**RECORDS TO PROCESS**

--- START ---

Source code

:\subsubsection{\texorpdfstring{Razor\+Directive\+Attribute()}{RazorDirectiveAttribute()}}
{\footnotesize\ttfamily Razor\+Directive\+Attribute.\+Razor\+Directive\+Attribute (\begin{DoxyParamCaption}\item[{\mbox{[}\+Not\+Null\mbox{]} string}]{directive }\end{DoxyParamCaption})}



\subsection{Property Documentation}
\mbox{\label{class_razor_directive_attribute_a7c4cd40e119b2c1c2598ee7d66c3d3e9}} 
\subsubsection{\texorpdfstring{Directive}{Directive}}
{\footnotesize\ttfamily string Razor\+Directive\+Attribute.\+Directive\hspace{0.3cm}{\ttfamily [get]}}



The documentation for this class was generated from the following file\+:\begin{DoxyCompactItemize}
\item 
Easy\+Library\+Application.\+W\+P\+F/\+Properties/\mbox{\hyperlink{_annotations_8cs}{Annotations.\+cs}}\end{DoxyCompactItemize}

--- END ---

What the exercise needs is every record again, word for word.

**YOUR RESPONSE**
Source code

:\subsubsection{\texorpdfstring{Razor\+Directive\+Attribute()}{RazorDirectiveAttribute()}}
{\footnotesize\ttfamily Razor\+Directive\+Attribute.\+Razor\+Directive\+Attribute (\begin{DoxyParamCaption}\item[{\mbox{[}\+Not\+Null\mbox{]} string}]{directive }\end{DoxyParamCaption})}



\subsection{Property Documentation}
\mbox{\label{class_razor_directive_attribute_a7c4cd40e119b2c1c2598ee7d66c3d3e9}} 
\subsubsection{\texorpdfstring{Directive}{Directive}}
{\footnotesize\ttfamily string Razor\+Directive\+Attribute.\+Directive\hspace{0.3cm}{\ttfamily [get]}}



The documentation for this class was generated from the following file\+:\begin{DoxyCompactItemize}
\item 
Easy\+Library\+Application.\+W\+P\+F/\+Properties/\mbox{\hyperlink{_annotations_8cs}{Annotations.\+cs}}\end{DoxyCompactItemize}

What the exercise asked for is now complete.